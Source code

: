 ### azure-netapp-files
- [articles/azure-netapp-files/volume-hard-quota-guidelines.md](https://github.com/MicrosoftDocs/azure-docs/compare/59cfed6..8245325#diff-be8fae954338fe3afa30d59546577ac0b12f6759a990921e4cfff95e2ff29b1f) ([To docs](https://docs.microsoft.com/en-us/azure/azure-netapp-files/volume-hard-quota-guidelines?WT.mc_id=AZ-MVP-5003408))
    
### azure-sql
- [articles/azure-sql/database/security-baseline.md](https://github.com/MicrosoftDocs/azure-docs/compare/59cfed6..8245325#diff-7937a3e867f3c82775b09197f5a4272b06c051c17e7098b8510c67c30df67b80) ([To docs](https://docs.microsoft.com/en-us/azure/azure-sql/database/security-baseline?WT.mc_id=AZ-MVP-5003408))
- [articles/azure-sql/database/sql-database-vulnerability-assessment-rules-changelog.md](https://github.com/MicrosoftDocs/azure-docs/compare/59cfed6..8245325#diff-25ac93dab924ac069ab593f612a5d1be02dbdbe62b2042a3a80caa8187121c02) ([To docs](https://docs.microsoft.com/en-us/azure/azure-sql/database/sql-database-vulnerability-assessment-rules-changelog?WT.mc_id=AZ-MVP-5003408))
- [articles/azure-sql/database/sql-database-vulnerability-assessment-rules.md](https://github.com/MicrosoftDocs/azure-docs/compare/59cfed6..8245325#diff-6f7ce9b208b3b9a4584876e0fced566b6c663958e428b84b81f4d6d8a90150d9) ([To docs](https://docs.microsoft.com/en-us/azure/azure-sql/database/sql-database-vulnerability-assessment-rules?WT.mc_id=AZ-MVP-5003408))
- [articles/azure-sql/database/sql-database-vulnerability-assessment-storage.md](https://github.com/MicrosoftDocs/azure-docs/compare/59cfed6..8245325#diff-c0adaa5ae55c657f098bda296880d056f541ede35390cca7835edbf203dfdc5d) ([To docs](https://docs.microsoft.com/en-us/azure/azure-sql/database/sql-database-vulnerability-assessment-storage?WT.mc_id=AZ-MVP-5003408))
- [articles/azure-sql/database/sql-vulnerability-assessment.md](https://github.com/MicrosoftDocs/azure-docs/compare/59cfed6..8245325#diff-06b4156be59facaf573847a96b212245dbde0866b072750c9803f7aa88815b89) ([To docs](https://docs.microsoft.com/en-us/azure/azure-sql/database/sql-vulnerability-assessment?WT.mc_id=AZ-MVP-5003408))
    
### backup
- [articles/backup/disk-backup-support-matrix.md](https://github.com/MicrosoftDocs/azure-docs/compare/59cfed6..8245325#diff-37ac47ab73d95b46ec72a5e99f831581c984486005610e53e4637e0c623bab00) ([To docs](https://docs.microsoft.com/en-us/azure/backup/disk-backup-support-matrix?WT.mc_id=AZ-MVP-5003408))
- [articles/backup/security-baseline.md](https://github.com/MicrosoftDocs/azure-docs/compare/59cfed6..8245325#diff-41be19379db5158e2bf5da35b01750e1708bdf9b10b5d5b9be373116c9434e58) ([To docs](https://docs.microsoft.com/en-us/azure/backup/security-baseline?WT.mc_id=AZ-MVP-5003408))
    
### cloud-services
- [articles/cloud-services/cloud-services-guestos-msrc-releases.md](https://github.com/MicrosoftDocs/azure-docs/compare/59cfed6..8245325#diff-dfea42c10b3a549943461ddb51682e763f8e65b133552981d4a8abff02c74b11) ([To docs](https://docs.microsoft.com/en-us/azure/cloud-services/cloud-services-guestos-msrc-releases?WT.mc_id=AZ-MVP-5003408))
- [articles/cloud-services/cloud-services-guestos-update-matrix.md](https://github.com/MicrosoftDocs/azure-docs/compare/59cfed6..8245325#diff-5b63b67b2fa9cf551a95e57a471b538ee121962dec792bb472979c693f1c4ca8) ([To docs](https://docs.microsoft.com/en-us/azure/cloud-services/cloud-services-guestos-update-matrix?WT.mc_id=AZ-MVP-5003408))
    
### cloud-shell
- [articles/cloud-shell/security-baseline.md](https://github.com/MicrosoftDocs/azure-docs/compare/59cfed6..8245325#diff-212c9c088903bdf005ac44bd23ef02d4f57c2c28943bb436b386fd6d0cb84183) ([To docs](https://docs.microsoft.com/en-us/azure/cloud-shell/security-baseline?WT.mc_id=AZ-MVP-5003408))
--------------------------------
§ **REQUIREMENT**
Give back exactly the lines from the beginning of the records through the line containing "### azure-sql", and only those.

§ **COMPLETED EXERCISE**
Source code

: ### azure-netapp-files
- [articles/azure-netapp-files/volume-hard-quota-guidelines.md](https://github.com/MicrosoftDocs/azure-docs/compare/59cfed6..8245325#diff-be8fae954338fe3afa30d59546577ac0b12f6759a990921e4cfff95e2ff29b1f) ([To docs](https://docs.microsoft.com/en-us/azure/azure-netapp-files/volume-hard-quota-guidelines?WT.mc_id=AZ-MVP-5003408))
    
### azure-sql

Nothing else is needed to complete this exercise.